→ TASK GOAL: When the word "phân" appears in a line of the data below, list that line.

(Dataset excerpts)
BEGIN
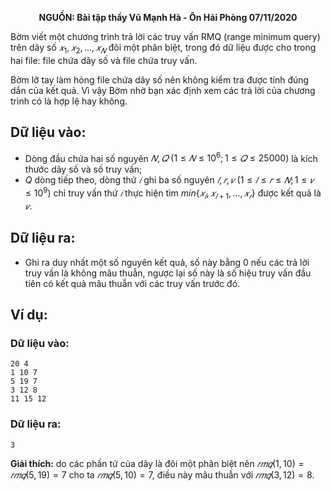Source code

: **<center>NGUỒN: Bài tập thầy Vũ Mạnh Hà - Ôn Hải Phòng 07/11/2020</center>**

Bờm viết một chương trình trả lời các truy vấn RMQ (range minimum query) trên dãy số $𝑥_1, 𝑥_2, … , 𝑥_𝑁$ 
đôi một phân biệt, trong đó dữ liệu được cho trong hai file: file chứa dãy số và file chứa truy vấn.

Bờm lỡ tay làm hỏng file chứa dãy số nên không kiểm tra được tính đúng dắn của kết quả. Vì vậy Bờm nhờ bạn xác định xem các trả lời của chương trình có là hợp lệ hay không.

## Dữ liệu vào:
- Dòng đầu chứa hai số nguyên $𝑁, 𝑄\ (1 ≤ 𝑁 ≤ 10^6; 1 ≤ 𝑄 ≤ 25000)$ là kích thước dãy số và số truy vấn;
- $Q$ dòng tiếp theo, dòng thứ $𝑖$ ghi ba số nguyên $𝑙, 𝑟, 𝑣\ (1 ≤ 𝑙 ≤ 𝑟 ≤ 𝑁; 1 ≤ 𝑣 ≤ 10^9)$ chỉ truy vấn thứ $𝑖$ thực hiện tìm $min\{𝑥_𝑙, 𝑥_{𝑙+1}, … , 𝑥_𝑟\}$ được kết quả là $𝑣$.

## Dữ liệu ra:
- Ghi ra duy nhất một số nguyên kết quả, số này bằng $0$ nếu các trả lời truy vấn là không mâu thuẫn, ngược lại số này là số hiệu truy vấn đầu tiên có kết quả mâu thuẫn với các truy vấn trước đó.

## Ví dụ:
### Dữ liệu vào:
```
20 4
1 10 7
5 19 7
3 12 8
11 15 12
```

### Dữ liệu ra:
```
3
```

**Giải thích:** do các phần tử của dãy là đôi một phân biệt nên $𝑟𝑚𝑞(1, 10) = 𝑟𝑚𝑞(5, 19) = 7$ cho ta 
$𝑟𝑚𝑞(5, 10) = 7$, điều này mâu thuẫn với $𝑟𝑚𝑞(3, 12) = 8$.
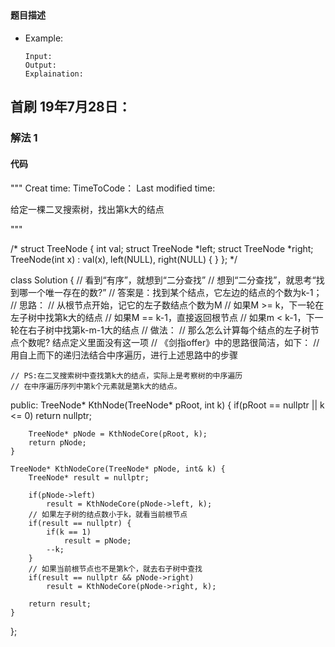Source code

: ## 
#### 题目描述

- Example:
    ```
    Input: 
    Output: 
    Explaination:
    ```  

## 首刷 19年7月28日：
### 解法 1
#### 代码

"""
Creat time:
TimeToCode：
Last modified time: 

给定一棵二叉搜索树，找出第k大的结点

"""

/*
struct TreeNode {
    int val;
    struct TreeNode *left;
    struct TreeNode *right;
    TreeNode(int x) :
            val(x), left(NULL), right(NULL) {
    }
};
*/

class Solution {
    // 看到“有序”，就想到“二分查找”
    // 想到“二分查找”，就思考“找到哪一个唯一存在的数?”
    // 答案是：找到某个结点，它左边的结点的个数为k-1；
    // 思路：
    // 从根节点开始，记它的左子数结点个数为M
    // 如果M >= k，下一轮在左子树中找第k大的结点
    // 如果M == k-1，直接返回根节点
    // 如果m < k-1，下一轮在右子树中找第k-m-1大的结点
    // 做法：
    // 那么怎么计算每个结点的左子树节点个数呢? 结点定义里面没有这一项
    // 《剑指offer》中的思路很简洁，如下：
    // 用自上而下的递归法结合中序遍历，进行上述思路中的步骤

    // PS:在二叉搜索树中查找第k大的结点，实际上是考察树的中序遍历
    // 在中序遍历序列中第k个元素就是第k大的结点。


public:
    TreeNode* KthNode(TreeNode* pRoot, int k) {
        if(pRoot == nullptr || k <= 0)
            return nullptr;
        
        TreeNode* pNode = KthNodeCore(pRoot, k);
        return pNode;
    }
    
    TreeNode* KthNodeCore(TreeNode* pNode, int& k) {
        TreeNode* result = nullptr;

        if(pNode->left)
            result = KthNodeCore(pNode->left, k);
        // 如果左子树的结点数小于k，就看当前根节点
        if(result == nullptr) {
            if(k == 1)
                result = pNode;
            --k;
        }
        // 如果当前根节点也不是第k个，就去右子树中查找
        if(result == nullptr && pNode->right)
            result = KthNodeCore(pNode->right, k);
        
        return result;
    }

    
};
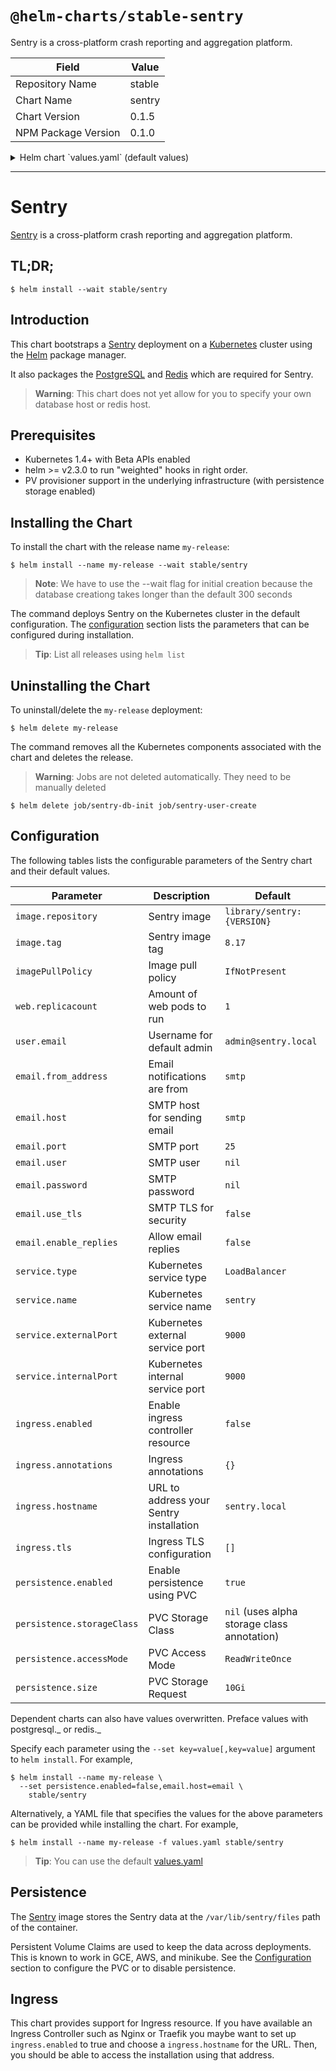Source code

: # `@helm-charts/stable-sentry`

Sentry is a cross-platform crash reporting and aggregation platform.

| Field               | Value  |
| ------------------- | ------ |
| Repository Name     | stable |
| Chart Name          | sentry |
| Chart Version       | 0.1.5  |
| NPM Package Version | 0.1.0  |

<details>

<summary>Helm chart `values.yaml` (default values)</summary>

```yaml
# Default values for sentry.
# This is a YAML-formatted file.
# Declare variables to be passed into your templates.
image:
  repository: sentry
  tag: '8.20'
  pullPolicy: IfNotPresent

# How many web UI instances to run
web:
  replicacount: 1
  resources:
    limits:
      cpu: 500m
      memory: 500Mi
    requests:
      cpu: 300m
      memory: 300Mi

# How many cron instances to run
cron:
  replicacount: 1
  resources:
    limits:
      cpu: 200m
      memory: 200Mi
    requests:
      cpu: 100m
      memory: 100Mi

# How many worker instances to run
worker:
  replicacount: 2
  resources:
    limits:
      cpu: 300m
      memory: 500Mi
    requests:
      cpu: 100m
      memory: 100Mi

# Initial admin user to create
user:
  email: admin@sentry.local

# BYO Email server
# TODO: Add exim4 template
# https://docs.sentry.io/server/installation/docker/#outbound-email
email:
  from_address: sentry@sentry.local
  host: smtp
  port: 25
  use_tls: false
  user:
  password:
  enable_replies: false

# Name of the service and what port to expose on the pod
# Don't change these unless you know what you're doing
service:
  name: sentry
  type: LoadBalancer
  externalPort: 9000
  internalPort: 9000

## Enable persistence using Persistent Volume Claims
## ref: http://kubernetes.io/docs/user-guide/persistent-volumes/
##
persistence:
  enabled: true
  ## database data Persistent Volume Storage Class
  ## If defined, storageClassName: <storageClass>
  ## If set to "-", storageClassName: "", which disables dynamic provisioning
  ## If undefined (the default) or set to null, no storageClassName spec is
  ##   set, choosing the default provisioner.  (gp2 on AWS, standard on
  ##   GKE, AWS & OpenStack)
  ##
  # storageClass: "-"
  accessMode: ReadWriteOnce
  size: 10Gi

  # Where to store sentry files
  # https://docs.sentry.io/server/filestore/
  filestore_dir: /var/lib/sentry/files

## Configure ingress resource that allow you to access the
## Sentry instalation. Set up the URL
## ref: http://kubernetes.io/docs/user-guide/ingress/
##
ingress:
  enabled: false
  hostname: sentry.local

  ## Ingress annotations
  ##
  annotations: {}
  #   kubernetes.io/ingress.class: nginx
  #   kubernetes.io/tls-acme: 'true'

  ## Ingress TLS configuration
  ## Secrets must be manually created in the namespace
  ##
  tls: []
  #   - secretName: sentry.local-tls
  #     hosts:
  #       - sentry.local

# TODO: add support for plugins https://docs.sentry.io/server/plugins/

postgresql:
  postgresDatabase: sentry
  postgresUser: sentry
  imageTag: '9.5'
  persistence:
    enabled: true

redis:
  persistence:
    enabled: true
```

</details>

---

# Sentry

[Sentry](https://sentry.io/) is a cross-platform crash reporting and aggregation platform.

## TL;DR;

```console
$ helm install --wait stable/sentry
```

## Introduction

This chart bootstraps a [Sentry](https://sentry.io/) deployment on a [Kubernetes](http://kubernetes.io) cluster using the [Helm](https://helm.sh) package manager.

It also packages the [PostgreSQL](https://github.com/kubernetes/charts/tree/master/stable/postgresql) and [Redis](https://github.com/kubernetes/charts/tree/master/stable/redis) which are required for Sentry.

> **Warning**: This chart does not yet allow for you to specify your own database host or redis host.

## Prerequisites

- Kubernetes 1.4+ with Beta APIs enabled
- helm >= v2.3.0 to run "weighted" hooks in right order.
- PV provisioner support in the underlying infrastructure (with persistence storage enabled)

## Installing the Chart

To install the chart with the release name `my-release`:

```console
$ helm install --name my-release --wait stable/sentry
```

> **Note**: We have to use the --wait flag for initial creation because the database creationg takes longer than the default 300 seconds

The command deploys Sentry on the Kubernetes cluster in the default configuration. The [configuration](#configuration) section lists the parameters that can be configured during installation.

> **Tip**: List all releases using `helm list`

## Uninstalling the Chart

To uninstall/delete the `my-release` deployment:

```console
$ helm delete my-release
```

The command removes all the Kubernetes components associated with the chart and deletes the release.

> **Warning**: Jobs are not deleted automatically. They need to be manually deleted

```consule
$ helm delete job/sentry-db-init job/sentry-user-create
```

## Configuration

The following tables lists the configurable parameters of the Sentry chart and their default values.

| Parameter                  | Description                             | Default                                     |
| -------------------------- | --------------------------------------- | ------------------------------------------- |
| `image.repository`         | Sentry image                            | `library/sentry:{VERSION}`                  |
| `image.tag`                | Sentry image tag                        | `8.17`                                      |
| `imagePullPolicy`          | Image pull policy                       | `IfNotPresent`                              |
| `web.replicacount`         | Amount of web pods to run               | `1`                                         |
| `user.email`               | Username for default admin              | `admin@sentry.local`                        |
| `email.from_address`       | Email notifications are from            | `smtp`                                      |
| `email.host`               | SMTP host for sending email             | `smtp`                                      |
| `email.port`               | SMTP port                               | `25`                                        |
| `email.user`               | SMTP user                               | `nil`                                       |
| `email.password`           | SMTP password                           | `nil`                                       |
| `email.use_tls`            | SMTP TLS for security                   | `false`                                     |
| `email.enable_replies`     | Allow email replies                     | `false`                                     |
| `service.type`             | Kubernetes service type                 | `LoadBalancer`                              |
| `service.name`             | Kubernetes service name                 | `sentry`                                    |
| `service.externalPort`     | Kubernetes external service port        | `9000`                                      |
| `service.internalPort`     | Kubernetes internal service port        | `9000`                                      |
| `ingress.enabled`          | Enable ingress controller resource      | `false`                                     |
| `ingress.annotations`      | Ingress annotations                     | `{}`                                        |
| `ingress.hostname`         | URL to address your Sentry installation | `sentry.local`                              |
| `ingress.tls`              | Ingress TLS configuration               | `[]`                                        |
| `persistence.enabled`      | Enable persistence using PVC            | `true`                                      |
| `persistence.storageClass` | PVC Storage Class                       | `nil` (uses alpha storage class annotation) |
| `persistence.accessMode`   | PVC Access Mode                         | `ReadWriteOnce`                             |
| `persistence.size`         | PVC Storage Request                     | `10Gi`                                      |

Dependent charts can also have values overwritten. Preface values with postgresql._ or redis._

Specify each parameter using the `--set key=value[,key=value]` argument to `helm install`. For example,

```console
$ helm install --name my-release \
  --set persistence.enabled=false,email.host=email \
    stable/sentry
```

Alternatively, a YAML file that specifies the values for the above parameters can be provided while installing the chart. For example,

```console
$ helm install --name my-release -f values.yaml stable/sentry
```

> **Tip**: You can use the default [values.yaml](values.yaml)

## Persistence

The [Sentry](https://github.com/getsentry/docker-sentry) image stores the Sentry data at the `/var/lib/sentry/files` path of the container.

Persistent Volume Claims are used to keep the data across deployments. This is known to work in GCE, AWS, and minikube.
See the [Configuration](#configuration) section to configure the PVC or to disable persistence.

## Ingress

This chart provides support for Ingress resource. If you have available an Ingress Controller such as Nginx or Traefik you maybe want to set up `ingress.enabled` to true and choose a `ingress.hostname` for the URL. Then, you should be able to access the installation using that address.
END
→ RESULT:
đôi một phân biệt, trong đó dữ liệu được cho trong hai file: file chứa dãy số và file chứa truy vấn.
**Giải thích:** do các phần tử của dãy là đôi một phân biệt nên $𝑟𝑚𝑞(1, 10) = 𝑟𝑚𝑞(5, 19) = 7$ cho ta 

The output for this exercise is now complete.